Work item:
From the records below, copy every line that contains the word "TRUE".

___

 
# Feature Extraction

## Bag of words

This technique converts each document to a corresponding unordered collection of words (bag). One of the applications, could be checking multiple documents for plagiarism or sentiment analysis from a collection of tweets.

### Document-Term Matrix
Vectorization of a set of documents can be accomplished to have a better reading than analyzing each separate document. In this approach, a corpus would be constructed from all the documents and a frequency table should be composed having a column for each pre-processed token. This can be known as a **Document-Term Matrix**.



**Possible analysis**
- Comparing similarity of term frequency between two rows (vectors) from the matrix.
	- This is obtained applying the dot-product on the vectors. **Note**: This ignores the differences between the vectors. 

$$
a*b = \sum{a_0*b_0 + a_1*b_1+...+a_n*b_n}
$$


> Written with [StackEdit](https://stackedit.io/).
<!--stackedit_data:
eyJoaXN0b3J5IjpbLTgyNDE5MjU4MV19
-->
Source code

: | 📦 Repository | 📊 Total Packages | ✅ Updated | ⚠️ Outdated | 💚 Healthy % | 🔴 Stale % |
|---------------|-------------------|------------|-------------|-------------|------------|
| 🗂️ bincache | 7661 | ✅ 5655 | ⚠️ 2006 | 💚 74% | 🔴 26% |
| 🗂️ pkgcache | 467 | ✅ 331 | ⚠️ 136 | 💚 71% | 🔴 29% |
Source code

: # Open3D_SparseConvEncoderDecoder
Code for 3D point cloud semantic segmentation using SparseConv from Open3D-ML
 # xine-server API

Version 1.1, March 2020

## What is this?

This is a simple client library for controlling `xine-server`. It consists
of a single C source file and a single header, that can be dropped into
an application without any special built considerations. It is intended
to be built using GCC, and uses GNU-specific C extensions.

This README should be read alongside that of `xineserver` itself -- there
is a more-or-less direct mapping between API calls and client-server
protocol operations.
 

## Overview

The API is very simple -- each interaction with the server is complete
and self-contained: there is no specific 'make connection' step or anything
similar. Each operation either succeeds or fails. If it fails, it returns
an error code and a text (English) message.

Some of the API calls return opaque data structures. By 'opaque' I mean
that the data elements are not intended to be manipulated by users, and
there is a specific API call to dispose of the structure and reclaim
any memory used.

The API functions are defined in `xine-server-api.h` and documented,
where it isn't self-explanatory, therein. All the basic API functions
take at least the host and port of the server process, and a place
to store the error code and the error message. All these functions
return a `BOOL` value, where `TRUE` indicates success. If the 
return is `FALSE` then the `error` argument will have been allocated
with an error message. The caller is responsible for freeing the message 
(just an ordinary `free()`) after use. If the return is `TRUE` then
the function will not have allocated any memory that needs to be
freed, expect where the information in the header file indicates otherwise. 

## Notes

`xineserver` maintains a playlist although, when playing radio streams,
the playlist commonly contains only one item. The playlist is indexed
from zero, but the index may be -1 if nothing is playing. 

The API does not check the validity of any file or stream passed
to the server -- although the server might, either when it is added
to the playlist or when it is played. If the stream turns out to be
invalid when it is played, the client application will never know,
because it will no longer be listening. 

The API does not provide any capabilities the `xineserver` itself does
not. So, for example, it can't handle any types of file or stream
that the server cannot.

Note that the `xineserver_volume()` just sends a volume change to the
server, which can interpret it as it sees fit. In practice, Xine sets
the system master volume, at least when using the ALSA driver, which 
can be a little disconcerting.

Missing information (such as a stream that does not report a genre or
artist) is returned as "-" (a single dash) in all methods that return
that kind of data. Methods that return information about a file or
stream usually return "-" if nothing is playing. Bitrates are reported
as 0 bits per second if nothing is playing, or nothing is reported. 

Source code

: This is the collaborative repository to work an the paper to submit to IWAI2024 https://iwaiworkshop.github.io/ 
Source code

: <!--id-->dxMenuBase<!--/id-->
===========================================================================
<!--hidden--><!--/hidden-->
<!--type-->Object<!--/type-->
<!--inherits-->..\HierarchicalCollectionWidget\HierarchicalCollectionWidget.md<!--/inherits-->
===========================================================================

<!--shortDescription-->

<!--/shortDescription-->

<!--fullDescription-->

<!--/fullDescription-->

___

Result for this task:
return a `BOOL` value, where `TRUE` indicates success. If the 
(just an ordinary `free()`) after use. If the return is `TRUE` then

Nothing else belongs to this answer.